Letter LXXXI: ad familiares 7.24
Tusculum, about Aug. 20, 45 B.C.
For Fadius, see Ep. IV. introd. note.
vestigia: sc. sunt.
vel, for instance.
Tigellio: the singer whom Horace dubs Sardus Tigellius (Sat. 1.3.3) from his birthplace, Sardinia, a favorite of Julius Caesar in Cicero's time, and later of Octavianus. Cf. Hor. Sat. 1.2 and 3.
Cipius [gap in text] dormio: Cipius, as the story goes (cf. Festus), was in the habit of feigning sleep, but when on a certain occasion a slave attempted to steal one of his master's cups, Cipius started up, saying, non omnibus dormio.
opinor: probably a case of genuine uncertainty concerning the name, but cf. Hector Naevianus, Ep. XVIII.7n.
olim, once upon a time.
sic [gap in text] servio: he may find it necessary to be Caesar's slave, but he will not be the slave of every one of Caesar's household. Cicero apparently uses the same story in the same connection inAtt. 13. 49.2 (written about the same time as this letter), where, however, the name of Cipius is omitted.
olim: sc. before Caesar's assumption of power.
ab ullis: sc. observabar, from observor.
a familiarissimis: Gallus had evidently expressed the fear that Tigellius, who was angry at Cicero, might use his influence with Caesar against him. Cicero therefore assures Gallus that there has been no change in Caesar's attitude to him. Cicero's remark here harmonizes with statements made a year before; cf. Ep. LXI. 2.
pestilentiorem patria sua: cf. Ep. XVI. (end) n.
eumque praeconio, and I think he has by this time been disposed of at the Hipponactean estimate put upon him by Calvus Licinius.
Calvi Licini: Gaius Licinius Macer Calvus was known equally well as an orator (cf., e.g., Cic. Brut. 280, 283) and as a poet (cf., e.g., Sen. Contr. 7.4.7).
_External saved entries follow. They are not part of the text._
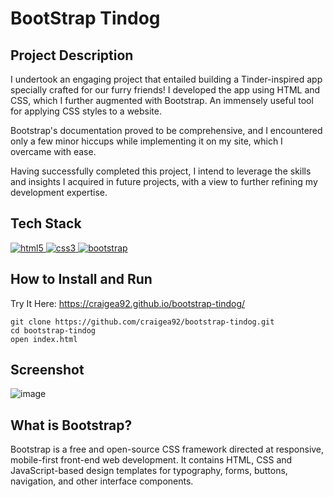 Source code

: # BootStrap Tindog

## Project Description
I undertook an engaging project that entailed building a Tinder-inspired app specially crafted for our furry friends! I developed the app using HTML and CSS, which I further augmented with Bootstrap. An immensely useful tool for applying CSS styles to a website.

Bootstrap's documentation proved to be comprehensive, and I encountered only a few minor hiccups while implementing it on my site, which I overcame with ease. 

Having successfully completed this project, I intend to leverage the skills and insights I acquired in future projects, with a view to further refining my development expertise.

## Tech Stack
<a href="https://www.w3schools.com/html/"> <img src="https://icongr.am/devicon/html5-original.svg?size=40&color=8000ff" alt="html5"/> </a> 
<a href="https://www.w3schools.com/css/"> <img src="https://icongr.am/devicon/css3-original.svg?size=40&color=8000ff" alt="css3"/> </a>
<a href="https://getbootstrap.com/"> <img src="https://icongr.am/devicon/bootstrap-plain.svg?size=40&color=8000ff" alt="bootstrap"> </a>
   
## How to Install and Run
Try It Here: https://craigea92.github.io/bootstrap-tindog/

```
git clone https://github.com/craigea92/bootstrap-tindog.git
cd bootstrap-tindog
open index.html
```

## Screenshot
![image](https://user-images.githubusercontent.com/82875984/218522118-8847b53c-748d-450a-b386-42aef147e362.png)

## What is Bootstrap?
Bootstrap is a free and open-source CSS framework directed at responsive, mobile-first front-end web development. It contains HTML, CSS and JavaScript-based design templates for typography, forms, buttons, navigation, and other interface components.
The different tendencies in oratory which Cicero and Calvus represented led apparently to a correspondence between them (cf. Tac. Dial. 18). As a poet, Calvus belonged to the νεώτεροι, (Att. 7.2. 1), and was an intimate friend of Catullus, the leading representative of that school. He died about 47 B.C.
; cf. Fam. 15.21.4. Calvus had assailed Tigellius in a poem, the first verse of which, preserved by Porphyrio (Hor. Sat. 1.3.4), is as follows: Sardi Tigelli putidum caput venit (from veneo). On the order Calvi Licini, cf. Galli Canini, Ep. XIX.4n.
Hipponacteo: Hipponax was a Greek writer of lampoons.
praeconio: the setting forth by an auctioneer of the merits of his wares; suggested by the line from Calvus.